A quarterly cross-team sync. Agenda:

Review of recent eval scores — overall and per-team-relevant strata
New failure modes from each team's production — candidates for set additions
Set's coverage gaps — strata under-represented relative to importance
Priorities for the next quarter's refresh — each team's case wishlist
Allocation of refresh budget — how many cases go to each team's priorities
Calibration on rubric or labelling questions — alignment across team domains

The sync is 60–90 minutes. The output is a refresh plan for the quarter: how many cases per team, what categories, what calibration is needed.

Between syncs, the owner manages day-to-day decisions; cases of cross-team conflict surface to the next sync.

The contribution flow¶

A team proposing a case follows the flow:

Open a contribution request. A PR or ticket with the proposed case (input, suggested label, stratum tags, source provenance).
Owner review. The owner validates that the case fits the set's role (regression-prevention or distribution sample), the labels are valid (or kicks to labelling per chapter 03), the strata are appropriate.
Calibration if needed. If the case touches a domain not previously covered (a new feature, a new segment), calibration with domain experts before labels are finalised.
Add to set. Case enters with provenance noting the contributing team.
Score baseline. The case is run; the baseline is captured for future regression detection.

Most contributions go through this flow without friction. Calibration is the slow step for novel domains.

Conflicts and how to resolve them¶

Three common conflict patterns.

Conflict on labels. Team A's domain expert says output X is correct; team B's says it is wrong. Resolution: a calibration session with both teams; usually the rubric is sharpened to distinguish the two cases; sometimes the set excludes the genuinely-ambiguous case.

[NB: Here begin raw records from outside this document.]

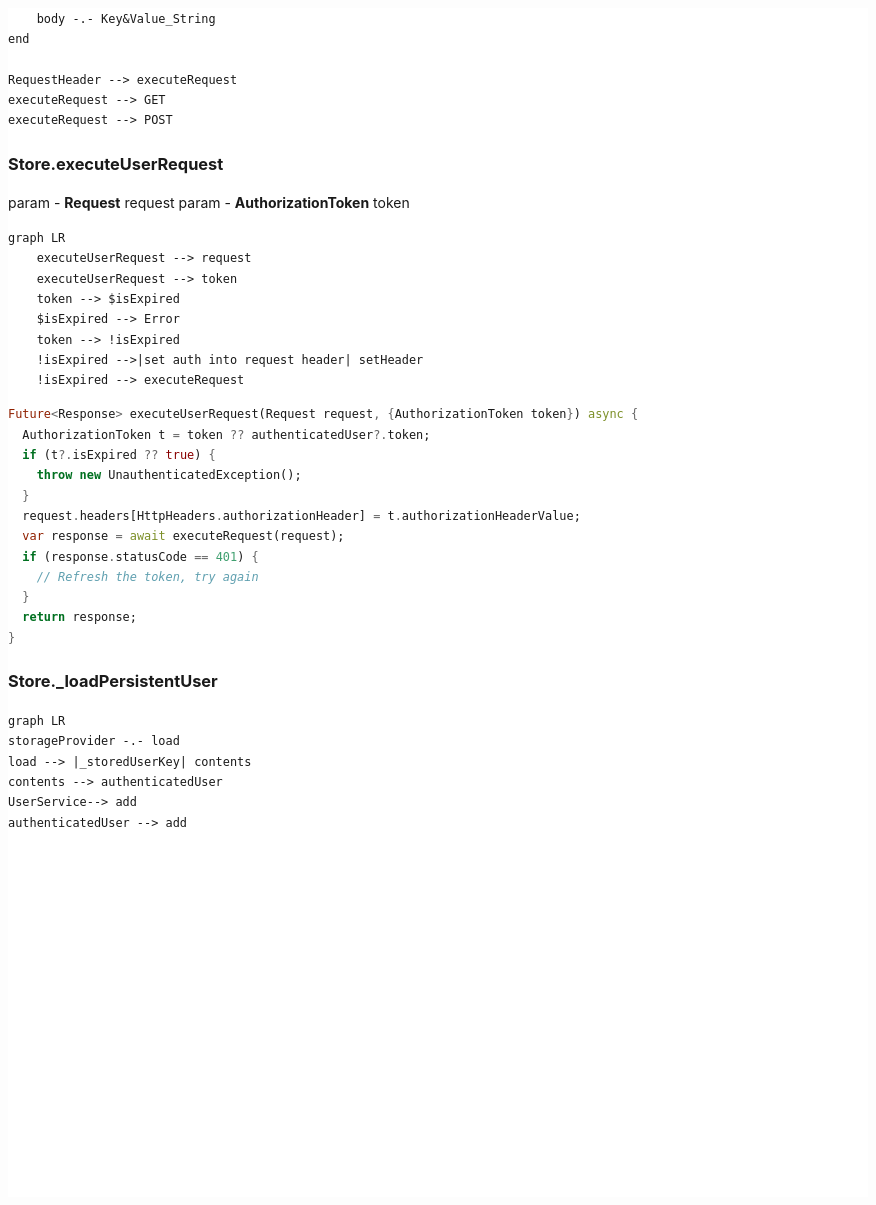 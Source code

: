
 ```mermaid
	body -.- Key&Value_String
end

RequestHeader --> executeRequest  
executeRequest --> GET
executeRequest --> POST
```

### Store.executeUserRequest
param - **Request** request
param - **AuthorizationToken** token
```mermaid
graph LR
	executeUserRequest --> request
	executeUserRequest --> token
	token --> $isExpired
	$isExpired --> Error
	token --> !isExpired
	!isExpired -->|set auth into request header| setHeader
	!isExpired --> executeRequest
```
```dart
Future<Response> executeUserRequest(Request request, {AuthorizationToken token}) async {  
  AuthorizationToken t = token ?? authenticatedUser?.token;  
  if (t?.isExpired ?? true) {  
    throw new UnauthenticatedException();  
  }  
  request.headers[HttpHeaders.authorizationHeader] = t.authorizationHeaderValue;  
  var response = await executeRequest(request);  
  if (response.statusCode == 401) {  
    // Refresh the token, try again  
  }  
  return response;  
}
```

### Store._loadPersistentUser
```mermaid
graph LR
storageProvider -.- load
load --> |_storedUserKey| contents
contents --> authenticatedUser
UserService--> add
authenticatedUser --> add



















``` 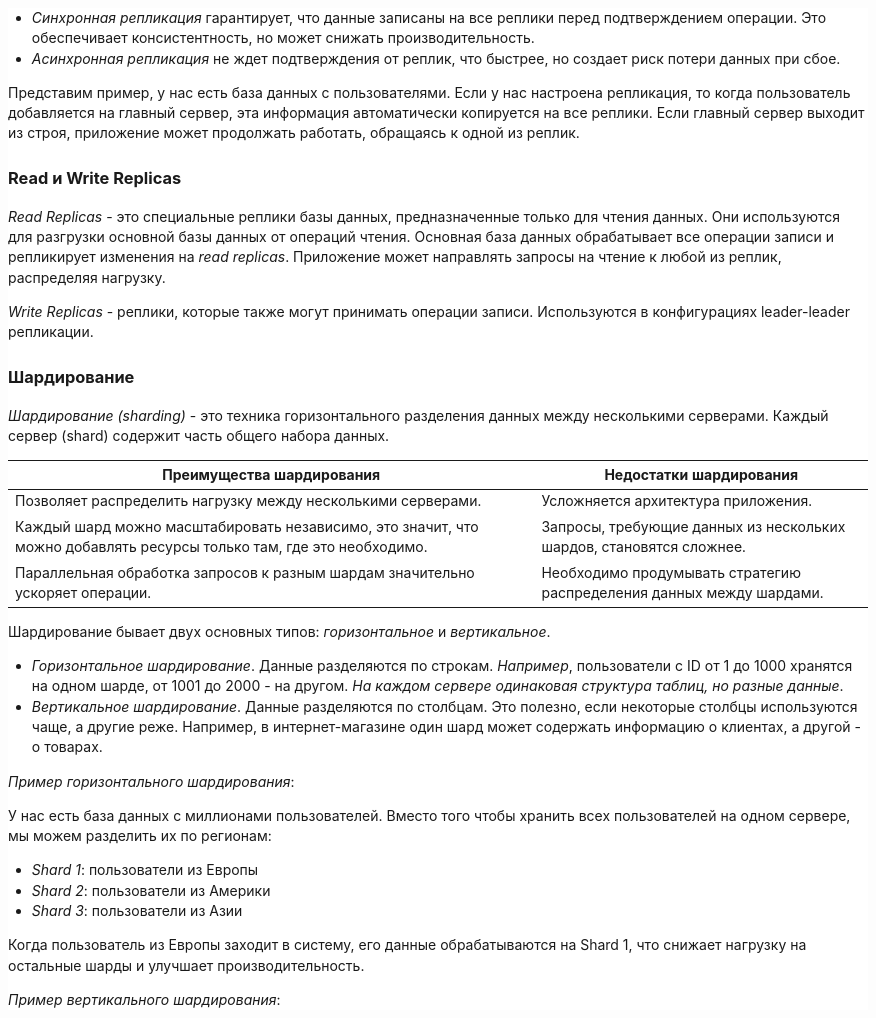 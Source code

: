 - _Синхронная репликация_ гарантирует, что данные записаны на все реплики перед подтверждением операции. Это обеспечивает консистентность, но может снижать производительность.
- _Асинхронная репликация_ не ждет подтверждения от реплик, что быстрее, но создает риск потери данных при сбое.

Представим пример, у нас есть база данных с пользователями. Если у нас настроена репликация, то когда пользователь добавляется на главный сервер, эта информация автоматически копируется на все реплики. Если главный сервер выходит из строя, приложение может продолжать работать, обращаясь к одной из реплик.

### Read и Write Replicas

_Read Replicas_ - это специальные реплики базы данных, предназначенные только для чтения данных. Они используются для разгрузки основной базы данных от операций чтения. Основная база данных обрабатывает все операции записи и репликирует изменения на _read replicas_. Приложение может направлять запросы на чтение к любой из реплик, распределяя нагрузку.

_Write Replicas_ - реплики, которые также могут принимать операции записи. Используются в конфигурациях leader-leader репликации.

### Шардирование

_Шардирование (sharding)_ - это техника горизонтального разделения данных между несколькими серверами. Каждый сервер (shard) содержит часть общего набора данных.

| Преимущества шардирования                                                                                            | Недостатки шардирования                                              |
| -------------------------------------------------------------------------------------------------------------------- | -------------------------------------------------------------------- |
| Позволяет распределить нагрузку между несколькими серверами.                                                         | Усложняется архитектура приложения.                                  |
| Каждый шард можно масштабировать независимо, это значит, что можно добавлять ресурсы только там, где это необходимо. | Запросы, требующие данных из нескольких шардов, становятся сложнее.  |
| Параллельная обработка запросов к разным шардам значительно ускоряет операции.                                       | Необходимо продумывать стратегию распределения данных между шардами. |

Шардирование бывает двух основных типов: _горизонтальное_ и _вертикальное_.

- _Горизонтальное шардирование_. Данные разделяются по строкам. _Например_, пользователи с ID от 1 до 1000 хранятся на одном шарде, от 1001 до 2000 - на другом. _На каждом сервере одинаковая структура таблиц, но разные данные_.
- _Вертикальное шардирование_. Данные разделяются по столбцам. Это полезно, если некоторые столбцы используются чаще, а другие реже. Например, в интернет-магазине один шард может содержать информацию о клиентах, а другой - о товарах.

_Пример горизонтального шардирования_:

У нас есть база данных с миллионами пользователей. Вместо того чтобы хранить всех пользователей на одном сервере, мы можем разделить их по регионам:

- _Shard 1_: пользователи из Европы
- _Shard 2_: пользователи из Америки
- _Shard 3_: пользователи из Азии

Когда пользователь из Европы заходит в систему, его данные обрабатываются на Shard 1, что снижает нагрузку на остальные шарды и улучшает производительность.

_Пример вертикального шардирования_:
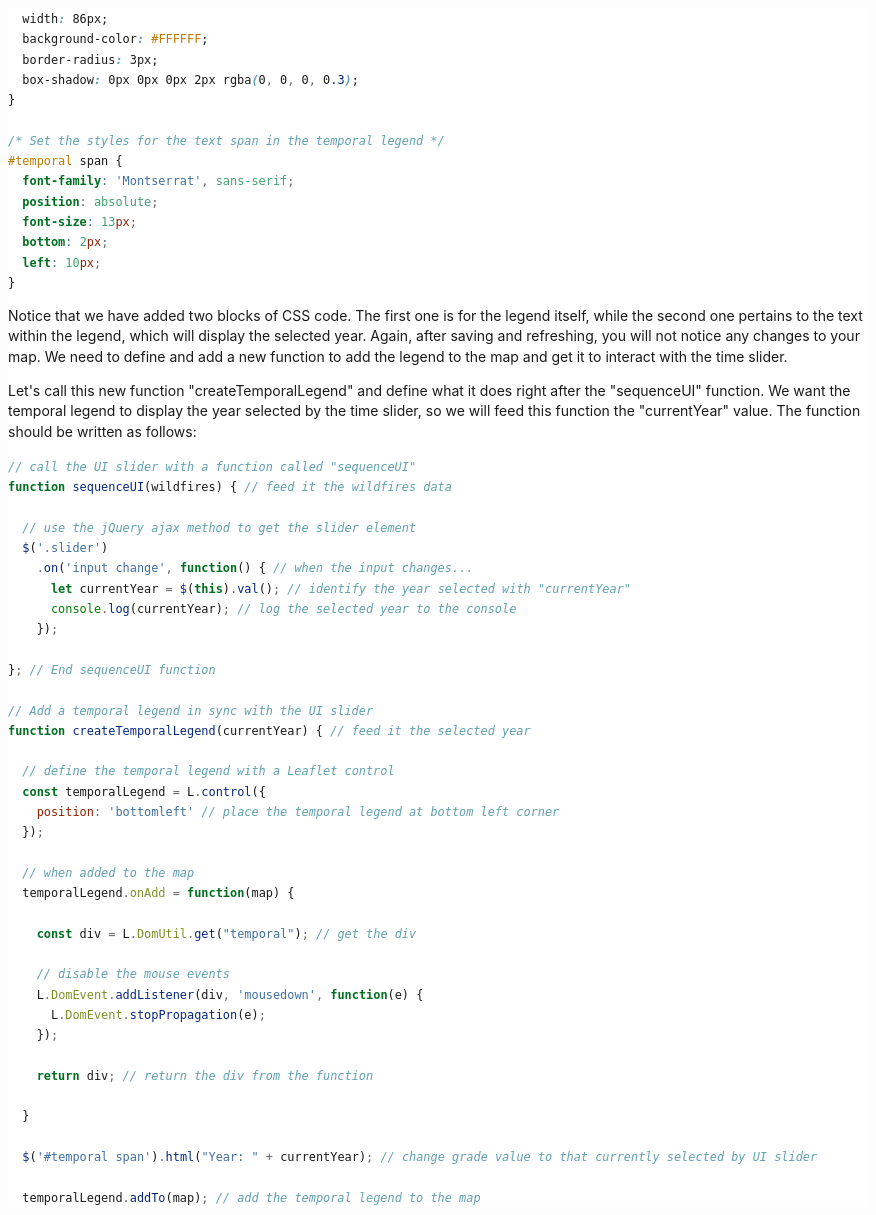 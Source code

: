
 ```css
  width: 86px;
  background-color: #FFFFFF;
  border-radius: 3px;
  box-shadow: 0px 0px 0px 2px rgba(0, 0, 0, 0.3);
}

/* Set the styles for the text span in the temporal legend */
#temporal span {
  font-family: 'Montserrat', sans-serif;
  position: absolute;
  font-size: 13px;
  bottom: 2px;
  left: 10px;
}
```

Notice that we have added two blocks of CSS code. The first one is for the legend itself, while the second one pertains to the text within the legend, which will display the selected year. Again, after saving and refreshing, you will not notice any changes to your map. We need to define and add a new function to add the legend to the map and get it to interact with the time slider.

Let's call this new function "createTemporalLegend" and define what it does right after the "sequenceUI" function. We want the temporal legend to display the year selected by the time slider, so we will feed this function the "currentYear" value. The function should be written as follows:

```js
// call the UI slider with a function called "sequenceUI"
function sequenceUI(wildfires) { // feed it the wildfires data

  // use the jQuery ajax method to get the slider element
  $('.slider')
    .on('input change', function() { // when the input changes...
      let currentYear = $(this).val(); // identify the year selected with "currentYear"
      console.log(currentYear); // log the selected year to the console
    });

}; // End sequenceUI function

// Add a temporal legend in sync with the UI slider
function createTemporalLegend(currentYear) { // feed it the selected year

  // define the temporal legend with a Leaflet control
  const temporalLegend = L.control({
    position: 'bottomleft' // place the temporal legend at bottom left corner
  });

  // when added to the map
  temporalLegend.onAdd = function(map) {

    const div = L.DomUtil.get("temporal"); // get the div

    // disable the mouse events
    L.DomEvent.addListener(div, 'mousedown', function(e) {
      L.DomEvent.stopPropagation(e);
    });

    return div; // return the div from the function

  }

  $('#temporal span').html("Year: " + currentYear); // change grade value to that currently selected by UI slider

  temporalLegend.addTo(map); // add the temporal legend to the map
```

Conflict on priorities. Team A wants 20 new cases for their feature; team B wants 20 for theirs; the budget is 25. Resolution: the owner allocates based on production impact (which feature affects more users, which has the higher-risk profile). The decision is explicit; both teams know the allocation.

Conflict on retention. Team A wants to keep a case; team B says it is stale and inflates the score. Resolution: examine the case's production relevance; if it still represents real behaviour, keep; if not, retire. The owner's call, informed by data not just opinion.

The forum is where these conflicts are surfaced. Between forums, the owner handles them with consultation as needed.

When one team's domain dominates¶

Some platforms have one obvious primary team (the product team that mostly drives the system); others have multiple teams with comparable claims. The set's design must reflect the reality:

Primary-team-dominant: the set is heavily weighted toward that team's priorities; other teams have minority cases with explicit allocation.
Multi-team balanced: per-team allocation is roughly equal; each team's lead is a contributor; the owner mediates.
Federation: each team owns a sub-set with its own labelling discipline; the platform sums across them for the overall view.

Federation is more complex but appropriate when the teams have genuinely different domains (e.g., different regulated industries on a horizontal platform).

What if there is no owner¶

The pathology of an unowned set. Contributions arrive ad-hoc; no one decides the coherence; conflicts simmer silently; the set's quality degrades. Six months in, the set is a accumulation of cases nobody reviewed together.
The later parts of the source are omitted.